From the initial screening of medium composition and cultivation condition, it was found that basal medium M1, temperature of 37°C, pH of 7.5, buffer concentration of 50-150 mM, ammonium sulphate concentration of 0.4 g/L and natrium chloride of 0.1 g/L gave the highest growth of Rhodococcus UKMP-5M and degradation of phenol. Rhodococcus UKMP-5M was capable to tolerate up to 900 mg/L phenol. Phenol degradation by the growing cells of Rhodococcus UKMP-5M was further improved by optimization using RSM, where the degradation period for 1 g/L phenol was successfully reduced from 48 h to 27 h with phenol concentration, ammonium sulphate and temperature were the most significant variables that influenced phenol biodegradation. Although the biotransformation using whole cells of Rhodococcus UKMP-5M in minimal salt medium (MSM) containing phenol was successfully developed for the biodegradation of phenol, but the degradation efficiency was lower than those obtained in the growing cell system.

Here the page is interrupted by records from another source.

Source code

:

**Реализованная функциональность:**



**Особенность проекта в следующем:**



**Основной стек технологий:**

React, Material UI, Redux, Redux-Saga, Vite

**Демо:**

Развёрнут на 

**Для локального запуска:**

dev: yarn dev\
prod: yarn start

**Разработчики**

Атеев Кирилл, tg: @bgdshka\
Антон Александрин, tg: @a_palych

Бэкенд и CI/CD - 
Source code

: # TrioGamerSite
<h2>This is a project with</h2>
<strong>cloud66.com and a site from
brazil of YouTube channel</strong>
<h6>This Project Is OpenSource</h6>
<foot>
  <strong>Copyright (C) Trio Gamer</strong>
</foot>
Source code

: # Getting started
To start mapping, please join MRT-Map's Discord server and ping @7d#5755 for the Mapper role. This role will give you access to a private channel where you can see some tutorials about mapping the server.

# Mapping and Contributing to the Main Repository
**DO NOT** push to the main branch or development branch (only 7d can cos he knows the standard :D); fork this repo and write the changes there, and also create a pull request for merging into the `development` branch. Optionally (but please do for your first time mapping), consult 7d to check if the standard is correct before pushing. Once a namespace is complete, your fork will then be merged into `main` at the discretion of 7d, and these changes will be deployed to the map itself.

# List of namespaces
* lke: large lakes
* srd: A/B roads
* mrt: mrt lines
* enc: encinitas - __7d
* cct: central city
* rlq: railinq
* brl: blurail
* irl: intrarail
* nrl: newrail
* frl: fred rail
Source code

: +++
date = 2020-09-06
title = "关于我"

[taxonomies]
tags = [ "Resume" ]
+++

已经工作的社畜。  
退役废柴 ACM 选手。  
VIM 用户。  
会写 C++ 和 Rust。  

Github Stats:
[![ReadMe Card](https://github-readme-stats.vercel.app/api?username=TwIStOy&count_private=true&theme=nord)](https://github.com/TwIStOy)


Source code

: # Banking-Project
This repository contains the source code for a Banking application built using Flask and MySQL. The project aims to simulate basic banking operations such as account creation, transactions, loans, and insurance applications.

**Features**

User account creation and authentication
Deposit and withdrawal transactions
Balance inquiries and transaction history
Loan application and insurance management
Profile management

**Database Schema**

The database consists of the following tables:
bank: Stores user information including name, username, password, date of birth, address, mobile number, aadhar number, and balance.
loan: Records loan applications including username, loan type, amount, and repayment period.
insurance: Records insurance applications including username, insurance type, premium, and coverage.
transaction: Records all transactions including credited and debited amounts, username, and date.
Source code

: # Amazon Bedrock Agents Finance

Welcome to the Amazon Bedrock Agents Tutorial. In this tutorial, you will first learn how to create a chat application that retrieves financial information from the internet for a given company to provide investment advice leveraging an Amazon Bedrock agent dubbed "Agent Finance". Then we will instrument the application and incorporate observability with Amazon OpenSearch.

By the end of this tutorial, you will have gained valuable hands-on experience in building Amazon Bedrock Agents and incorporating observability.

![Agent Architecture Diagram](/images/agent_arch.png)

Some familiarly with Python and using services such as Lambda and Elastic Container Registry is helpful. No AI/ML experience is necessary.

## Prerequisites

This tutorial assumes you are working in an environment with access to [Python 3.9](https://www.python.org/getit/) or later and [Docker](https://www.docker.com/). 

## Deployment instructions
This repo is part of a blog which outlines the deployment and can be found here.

In the optimal conditions (agitation speed of 160 rpm, air flow rate of 1.5 vvm and controlled dissolved oxygen tension at 80% air saturation) for biodegradation of phenol by Rhodococcus UKMP-5M using 2 L stirred tank bioreactor, 0.5 g/L of phenol was sucessfuly degraded in 12 h of cultivation. The continuous mode of bioreactor operation was also successfully used for phenol biodegradation by Rhodococcus UKMP-5M, where the phenol degradation rate of 0.18 h -1 obtained in the continuous culture was about 70% higher than that obtained in batch mode of bioreactor operation. In all cases, high biodegradation of phenol was corresponded well with high activity of phenol hydroxylase, suggesting that this enzyme was responsible in phenol biodegradation.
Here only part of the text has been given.